Exercise requirements: Your output should repeat each record below with no differences.

Data records:
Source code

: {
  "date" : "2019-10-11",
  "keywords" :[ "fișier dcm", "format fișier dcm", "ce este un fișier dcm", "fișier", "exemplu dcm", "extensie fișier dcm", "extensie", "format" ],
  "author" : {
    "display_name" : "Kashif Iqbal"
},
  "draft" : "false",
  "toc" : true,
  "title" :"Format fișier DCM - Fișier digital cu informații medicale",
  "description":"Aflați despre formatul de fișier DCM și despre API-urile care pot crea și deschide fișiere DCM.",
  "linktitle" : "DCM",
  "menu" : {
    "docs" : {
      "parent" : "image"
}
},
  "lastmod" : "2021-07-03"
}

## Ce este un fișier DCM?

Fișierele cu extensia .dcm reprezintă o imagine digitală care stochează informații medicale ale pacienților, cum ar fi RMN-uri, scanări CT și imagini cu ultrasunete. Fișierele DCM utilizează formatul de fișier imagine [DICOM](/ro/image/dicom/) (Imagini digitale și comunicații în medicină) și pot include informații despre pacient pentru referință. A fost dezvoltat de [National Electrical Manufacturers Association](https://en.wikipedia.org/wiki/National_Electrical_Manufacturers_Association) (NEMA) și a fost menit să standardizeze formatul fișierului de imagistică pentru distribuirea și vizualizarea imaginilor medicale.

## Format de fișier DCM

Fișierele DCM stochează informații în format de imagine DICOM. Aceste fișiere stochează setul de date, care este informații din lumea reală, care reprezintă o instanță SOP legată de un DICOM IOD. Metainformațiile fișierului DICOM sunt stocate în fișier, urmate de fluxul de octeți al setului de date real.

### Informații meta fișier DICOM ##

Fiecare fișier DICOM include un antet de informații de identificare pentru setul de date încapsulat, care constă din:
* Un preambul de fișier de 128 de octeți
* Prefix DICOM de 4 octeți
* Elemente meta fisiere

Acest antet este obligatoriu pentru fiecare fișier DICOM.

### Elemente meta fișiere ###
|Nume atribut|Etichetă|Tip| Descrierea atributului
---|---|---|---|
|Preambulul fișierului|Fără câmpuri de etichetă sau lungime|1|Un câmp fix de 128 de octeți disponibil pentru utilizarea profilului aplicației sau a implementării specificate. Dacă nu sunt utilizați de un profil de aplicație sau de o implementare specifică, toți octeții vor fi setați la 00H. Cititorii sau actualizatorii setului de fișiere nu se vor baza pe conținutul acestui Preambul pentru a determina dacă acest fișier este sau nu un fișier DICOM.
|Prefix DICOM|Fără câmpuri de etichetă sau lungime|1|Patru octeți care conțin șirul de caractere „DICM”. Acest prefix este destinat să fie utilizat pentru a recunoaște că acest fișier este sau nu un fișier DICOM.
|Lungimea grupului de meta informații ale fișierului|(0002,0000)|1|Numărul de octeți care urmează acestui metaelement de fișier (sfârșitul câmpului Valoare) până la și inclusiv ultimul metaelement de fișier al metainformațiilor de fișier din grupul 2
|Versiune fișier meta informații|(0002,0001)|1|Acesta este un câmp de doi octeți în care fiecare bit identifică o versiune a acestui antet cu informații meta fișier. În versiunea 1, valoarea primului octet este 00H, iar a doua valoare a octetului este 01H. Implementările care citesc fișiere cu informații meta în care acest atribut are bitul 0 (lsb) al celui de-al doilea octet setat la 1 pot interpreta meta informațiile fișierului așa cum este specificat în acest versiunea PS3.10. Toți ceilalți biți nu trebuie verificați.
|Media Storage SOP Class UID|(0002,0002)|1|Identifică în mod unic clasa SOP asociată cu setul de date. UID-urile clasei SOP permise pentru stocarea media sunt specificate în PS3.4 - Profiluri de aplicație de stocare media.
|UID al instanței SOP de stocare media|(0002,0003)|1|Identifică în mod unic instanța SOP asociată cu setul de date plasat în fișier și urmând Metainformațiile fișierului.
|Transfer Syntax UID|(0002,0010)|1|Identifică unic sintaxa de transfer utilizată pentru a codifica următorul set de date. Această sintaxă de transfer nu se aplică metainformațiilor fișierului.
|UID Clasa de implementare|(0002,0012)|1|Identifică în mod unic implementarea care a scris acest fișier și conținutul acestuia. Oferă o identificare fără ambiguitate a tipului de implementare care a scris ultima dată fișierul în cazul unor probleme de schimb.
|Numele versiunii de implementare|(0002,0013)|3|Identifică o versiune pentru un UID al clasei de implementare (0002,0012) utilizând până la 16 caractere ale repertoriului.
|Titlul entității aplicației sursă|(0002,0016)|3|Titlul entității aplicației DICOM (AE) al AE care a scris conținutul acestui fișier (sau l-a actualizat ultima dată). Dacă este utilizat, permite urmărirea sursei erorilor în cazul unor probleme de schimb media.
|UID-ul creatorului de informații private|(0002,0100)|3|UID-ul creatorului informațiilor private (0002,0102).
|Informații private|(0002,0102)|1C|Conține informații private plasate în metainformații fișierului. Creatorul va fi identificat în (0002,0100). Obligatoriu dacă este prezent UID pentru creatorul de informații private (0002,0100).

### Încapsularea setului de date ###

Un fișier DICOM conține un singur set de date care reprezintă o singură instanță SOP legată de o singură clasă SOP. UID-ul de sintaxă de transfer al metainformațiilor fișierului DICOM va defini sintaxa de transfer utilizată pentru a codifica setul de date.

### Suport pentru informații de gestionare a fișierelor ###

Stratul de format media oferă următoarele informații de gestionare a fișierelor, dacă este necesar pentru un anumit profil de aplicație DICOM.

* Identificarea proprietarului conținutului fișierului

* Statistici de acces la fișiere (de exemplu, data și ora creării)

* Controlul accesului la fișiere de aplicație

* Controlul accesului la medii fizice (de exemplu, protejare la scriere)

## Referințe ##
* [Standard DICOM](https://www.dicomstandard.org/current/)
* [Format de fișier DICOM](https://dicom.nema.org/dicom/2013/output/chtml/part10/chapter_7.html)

Output below:
Source code

: {
  "date" : "2019-10-11",
  "keywords" :[ "fișier dcm", "format fișier dcm", "ce este un fișier dcm", "fișier", "exemplu dcm", "extensie fișier dcm", "extensie", "format" ],
  "author" : {
    "display_name" : "Kashif Iqbal"
},
  "draft" : "false",
  "toc" : true,
  "title" :"Format fișier DCM - Fișier digital cu informații medicale",
  "description":"Aflați despre formatul de fișier DCM și despre API-urile care pot crea și deschide fișiere DCM.",
  "linktitle" : "DCM",
  "menu" : {
    "docs" : {
      "parent" : "image"
}
},
  "lastmod" : "2021-07-03"
}

## Ce este un fișier DCM?

Fișierele cu extensia .dcm reprezintă o imagine digitală care stochează informații medicale ale pacienților, cum ar fi RMN-uri, scanări CT și imagini cu ultrasunete. Fișierele DCM utilizează formatul de fișier imagine [DICOM](/ro/image/dicom/) (Imagini digitale și comunicații în medicină) și pot include informații despre pacient pentru referință. A fost dezvoltat de [National Electrical Manufacturers Association](https://en.wikipedia.org/wiki/National_Electrical_Manufacturers_Association) (NEMA) și a fost menit să standardizeze formatul fișierului de imagistică pentru distribuirea și vizualizarea imaginilor medicale.

## Format de fișier DCM

Fișierele DCM stochează informații în format de imagine DICOM. Aceste fișiere stochează setul de date, care este informații din lumea reală, care reprezintă o instanță SOP legată de un DICOM IOD. Metainformațiile fișierului DICOM sunt stocate în fișier, urmate de fluxul de octeți al setului de date real.

### Informații meta fișier DICOM ##

Fiecare fișier DICOM include un antet de informații de identificare pentru setul de date încapsulat, care constă din:
* Un preambul de fișier de 128 de octeți
* Prefix DICOM de 4 octeți
* Elemente meta fisiere

Acest antet este obligatoriu pentru fiecare fișier DICOM.

### Elemente meta fișiere ###
|Nume atribut|Etichetă|Tip| Descrierea atributului
---|---|---|---|
|Preambulul fișierului|Fără câmpuri de etichetă sau lungime|1|Un câmp fix de 128 de octeți disponibil pentru utilizarea profilului aplicației sau a implementării specificate. Dacă nu sunt utilizați de un profil de aplicație sau de o implementare specifică, toți octeții vor fi setați la 00H. Cititorii sau actualizatorii setului de fișiere nu se vor baza pe conținutul acestui Preambul pentru a determina dacă acest fișier este sau nu un fișier DICOM.
|Prefix DICOM|Fără câmpuri de etichetă sau lungime|1|Patru octeți care conțin șirul de caractere „DICM”. Acest prefix este destinat să fie utilizat pentru a recunoaște că acest fișier este sau nu un fișier DICOM.
|Lungimea grupului de meta informații ale fișierului|(0002,0000)|1|Numărul de octeți care urmează acestui metaelement de fișier (sfârșitul câmpului Valoare) până la și inclusiv ultimul metaelement de fișier al metainformațiilor de fișier din grupul 2
|Versiune fișier meta informații|(0002,0001)|1|Acesta este un câmp de doi octeți în care fiecare bit identifică o versiune a acestui antet cu informații meta fișier. În versiunea 1, valoarea primului octet este 00H, iar a doua valoare a octetului este 01H. Implementările care citesc fișiere cu informații meta în care acest atribut are bitul 0 (lsb) al celui de-al doilea octet setat la 1 pot interpreta meta informațiile fișierului așa cum este specificat în acest versiunea PS3.10. Toți ceilalți biți nu trebuie verificați.
|Media Storage SOP Class UID|(0002,0002)|1|Identifică în mod unic clasa SOP asociată cu setul de date. UID-urile clasei SOP permise pentru stocarea media sunt specificate în PS3.4 - Profiluri de aplicație de stocare media.
|UID al instanței SOP de stocare media|(0002,0003)|1|Identifică în mod unic instanța SOP asociată cu setul de date plasat în fișier și urmând Metainformațiile fișierului.
|Transfer Syntax UID|(0002,0010)|1|Identifică unic sintaxa de transfer utilizată pentru a codifica următorul set de date. Această sintaxă de transfer nu se aplică metainformațiilor fișierului.
|UID Clasa de implementare|(0002,0012)|1|Identifică în mod unic implementarea care a scris acest fișier și conținutul acestuia. Oferă o identificare fără ambiguitate a tipului de implementare care a scris ultima dată fișierul în cazul unor probleme de schimb.
|Numele versiunii de implementare|(0002,0013)|3|Identifică o versiune pentru un UID al clasei de implementare (0002,0012) utilizând până la 16 caractere ale repertoriului.
|Titlul entității aplicației sursă|(0002,0016)|3|Titlul entității aplicației DICOM (AE) al AE care a scris conținutul acestui fișier (sau l-a actualizat ultima dată). Dacă este utilizat, permite urmărirea sursei erorilor în cazul unor probleme de schimb media.
|UID-ul creatorului de informații private|(0002,0100)|3|UID-ul creatorului informațiilor private (0002,0102).
|Informații private|(0002,0102)|1C|Conține informații private plasate în metainformații fișierului. Creatorul va fi identificat în (0002,0100). Obligatoriu dacă este prezent UID pentru creatorul de informații private (0002,0100).

### Încapsularea setului de date ###

Un fișier DICOM conține un singur set de date care reprezintă o singură instanță SOP legată de o singură clasă SOP. UID-ul de sintaxă de transfer al metainformațiilor fișierului DICOM va defini sintaxa de transfer utilizată pentru a codifica setul de date.

### Suport pentru informații de gestionare a fișierelor ###

Stratul de format media oferă următoarele informații de gestionare a fișierelor, dacă este necesar pentru un anumit profil de aplicație DICOM.

* Identificarea proprietarului conținutului fișierului

* Statistici de acces la fișiere (de exemplu, data și ora creării)

* Controlul accesului la fișiere de aplicație

* Controlul accesului la medii fizice (de exemplu, protejare la scriere)

## Referințe ##
* [Standard DICOM](https://www.dicomstandard.org/current/)
* [Format de fișier DICOM](https://dicom.nema.org/dicom/2013/output/chtml/part10/chapter_7.html)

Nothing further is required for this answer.